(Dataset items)
-=-=-

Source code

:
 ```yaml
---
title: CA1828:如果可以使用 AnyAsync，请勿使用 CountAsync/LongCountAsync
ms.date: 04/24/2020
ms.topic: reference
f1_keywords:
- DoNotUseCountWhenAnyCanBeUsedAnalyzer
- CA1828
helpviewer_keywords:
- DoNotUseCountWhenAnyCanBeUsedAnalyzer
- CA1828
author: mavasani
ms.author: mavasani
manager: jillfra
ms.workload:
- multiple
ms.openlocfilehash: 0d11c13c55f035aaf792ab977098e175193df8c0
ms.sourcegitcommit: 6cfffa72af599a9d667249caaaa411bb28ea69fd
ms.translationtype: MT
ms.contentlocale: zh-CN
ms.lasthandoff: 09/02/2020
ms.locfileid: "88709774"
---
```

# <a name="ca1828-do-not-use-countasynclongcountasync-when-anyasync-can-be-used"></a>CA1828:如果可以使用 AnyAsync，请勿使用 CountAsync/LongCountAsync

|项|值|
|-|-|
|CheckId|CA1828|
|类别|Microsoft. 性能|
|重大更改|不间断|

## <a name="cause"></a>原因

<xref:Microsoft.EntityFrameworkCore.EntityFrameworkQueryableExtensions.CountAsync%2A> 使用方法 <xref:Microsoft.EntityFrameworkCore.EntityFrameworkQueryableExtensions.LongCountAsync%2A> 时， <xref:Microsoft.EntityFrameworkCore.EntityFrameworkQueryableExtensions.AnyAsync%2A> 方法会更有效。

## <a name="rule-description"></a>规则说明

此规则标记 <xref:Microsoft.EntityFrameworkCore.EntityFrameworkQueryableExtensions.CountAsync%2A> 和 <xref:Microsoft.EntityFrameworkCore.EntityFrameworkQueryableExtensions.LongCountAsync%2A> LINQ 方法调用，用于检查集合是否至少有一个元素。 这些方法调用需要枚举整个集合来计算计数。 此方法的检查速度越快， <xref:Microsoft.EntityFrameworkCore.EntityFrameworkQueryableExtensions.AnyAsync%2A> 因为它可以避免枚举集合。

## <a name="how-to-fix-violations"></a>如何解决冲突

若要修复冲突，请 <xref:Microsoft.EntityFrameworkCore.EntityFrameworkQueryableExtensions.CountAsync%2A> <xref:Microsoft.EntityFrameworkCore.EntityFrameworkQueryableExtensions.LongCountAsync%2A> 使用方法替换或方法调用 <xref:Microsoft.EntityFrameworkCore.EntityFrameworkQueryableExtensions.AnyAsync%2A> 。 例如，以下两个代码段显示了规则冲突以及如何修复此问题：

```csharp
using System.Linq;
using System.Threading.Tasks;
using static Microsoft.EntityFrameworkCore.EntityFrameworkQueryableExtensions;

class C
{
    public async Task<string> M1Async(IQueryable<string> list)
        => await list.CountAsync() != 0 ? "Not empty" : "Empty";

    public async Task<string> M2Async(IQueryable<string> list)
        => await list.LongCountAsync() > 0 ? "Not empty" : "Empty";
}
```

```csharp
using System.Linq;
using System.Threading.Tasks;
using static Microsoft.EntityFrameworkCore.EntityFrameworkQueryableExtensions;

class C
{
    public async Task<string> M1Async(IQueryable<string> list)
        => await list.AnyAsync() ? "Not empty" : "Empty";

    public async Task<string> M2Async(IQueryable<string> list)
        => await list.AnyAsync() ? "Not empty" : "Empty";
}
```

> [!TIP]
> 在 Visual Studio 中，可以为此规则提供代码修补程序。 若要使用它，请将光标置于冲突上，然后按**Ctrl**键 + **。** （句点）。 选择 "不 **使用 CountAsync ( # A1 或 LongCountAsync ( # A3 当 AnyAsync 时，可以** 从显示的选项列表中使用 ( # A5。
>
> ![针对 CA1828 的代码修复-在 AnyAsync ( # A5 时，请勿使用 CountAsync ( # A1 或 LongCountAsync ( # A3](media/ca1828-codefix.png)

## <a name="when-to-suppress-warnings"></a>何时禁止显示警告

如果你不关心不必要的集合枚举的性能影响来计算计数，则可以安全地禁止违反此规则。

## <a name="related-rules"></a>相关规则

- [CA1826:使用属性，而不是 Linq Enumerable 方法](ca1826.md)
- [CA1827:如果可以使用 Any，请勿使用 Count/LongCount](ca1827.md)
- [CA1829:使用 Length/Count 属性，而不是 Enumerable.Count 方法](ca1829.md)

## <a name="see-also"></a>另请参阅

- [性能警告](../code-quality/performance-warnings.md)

-=-=-

# EXERCISE DETAILS
Every record above should be written out exactly.

# EXPECTED ANSWER
Source code

:
 ```yaml
---
title: CA1828:如果可以使用 AnyAsync，请勿使用 CountAsync/LongCountAsync
ms.date: 04/24/2020
ms.topic: reference
f1_keywords:
- DoNotUseCountWhenAnyCanBeUsedAnalyzer
- CA1828
helpviewer_keywords:
- DoNotUseCountWhenAnyCanBeUsedAnalyzer
- CA1828
author: mavasani
ms.author: mavasani
manager: jillfra
ms.workload:
- multiple
ms.openlocfilehash: 0d11c13c55f035aaf792ab977098e175193df8c0
ms.sourcegitcommit: 6cfffa72af599a9d667249caaaa411bb28ea69fd
ms.translationtype: MT
ms.contentlocale: zh-CN
ms.lasthandoff: 09/02/2020
ms.locfileid: "88709774"
---
```

# <a name="ca1828-do-not-use-countasynclongcountasync-when-anyasync-can-be-used"></a>CA1828:如果可以使用 AnyAsync，请勿使用 CountAsync/LongCountAsync

|项|值|
|-|-|
|CheckId|CA1828|
|类别|Microsoft. 性能|
|重大更改|不间断|

## <a name="cause"></a>原因

<xref:Microsoft.EntityFrameworkCore.EntityFrameworkQueryableExtensions.CountAsync%2A> 使用方法 <xref:Microsoft.EntityFrameworkCore.EntityFrameworkQueryableExtensions.LongCountAsync%2A> 时， <xref:Microsoft.EntityFrameworkCore.EntityFrameworkQueryableExtensions.AnyAsync%2A> 方法会更有效。

## <a name="rule-description"></a>规则说明

此规则标记 <xref:Microsoft.EntityFrameworkCore.EntityFrameworkQueryableExtensions.CountAsync%2A> 和 <xref:Microsoft.EntityFrameworkCore.EntityFrameworkQueryableExtensions.LongCountAsync%2A> LINQ 方法调用，用于检查集合是否至少有一个元素。 这些方法调用需要枚举整个集合来计算计数。 此方法的检查速度越快， <xref:Microsoft.EntityFrameworkCore.EntityFrameworkQueryableExtensions.AnyAsync%2A> 因为它可以避免枚举集合。

## <a name="how-to-fix-violations"></a>如何解决冲突

若要修复冲突，请 <xref:Microsoft.EntityFrameworkCore.EntityFrameworkQueryableExtensions.CountAsync%2A> <xref:Microsoft.EntityFrameworkCore.EntityFrameworkQueryableExtensions.LongCountAsync%2A> 使用方法替换或方法调用 <xref:Microsoft.EntityFrameworkCore.EntityFrameworkQueryableExtensions.AnyAsync%2A> 。 例如，以下两个代码段显示了规则冲突以及如何修复此问题：

```csharp
using System.Linq;
using System.Threading.Tasks;
using static Microsoft.EntityFrameworkCore.EntityFrameworkQueryableExtensions;

class C
{
    public async Task<string> M1Async(IQueryable<string> list)
        => await list.CountAsync() != 0 ? "Not empty" : "Empty";

    public async Task<string> M2Async(IQueryable<string> list)
        => await list.LongCountAsync() > 0 ? "Not empty" : "Empty";
}
```

```csharp
using System.Linq;
using System.Threading.Tasks;
using static Microsoft.EntityFrameworkCore.EntityFrameworkQueryableExtensions;

class C
{
    public async Task<string> M1Async(IQueryable<string> list)
        => await list.AnyAsync() ? "Not empty" : "Empty";

    public async Task<string> M2Async(IQueryable<string> list)
        => await list.AnyAsync() ? "Not empty" : "Empty";
}
```

> [!TIP]
> 在 Visual Studio 中，可以为此规则提供代码修补程序。 若要使用它，请将光标置于冲突上，然后按**Ctrl**键 + **。** （句点）。 选择 "不 **使用 CountAsync ( # A1 或 LongCountAsync ( # A3 当 AnyAsync 时，可以** 从显示的选项列表中使用 ( # A5。
>
> ![针对 CA1828 的代码修复-在 AnyAsync ( # A5 时，请勿使用 CountAsync ( # A1 或 LongCountAsync ( # A3](media/ca1828-codefix.png)

## <a name="when-to-suppress-warnings"></a>何时禁止显示警告

如果你不关心不必要的集合枚举的性能影响来计算计数，则可以安全地禁止违反此规则。

## <a name="related-rules"></a>相关规则

- [CA1826:使用属性，而不是 Linq Enumerable 方法](ca1826.md)
- [CA1827:如果可以使用 Any，请勿使用 Count/LongCount](ca1827.md)
- [CA1829:使用 Length/Count 属性，而不是 Enumerable.Count 方法](ca1829.md)

## <a name="see-also"></a>另请参阅

- [性能警告](../code-quality/performance-warnings.md)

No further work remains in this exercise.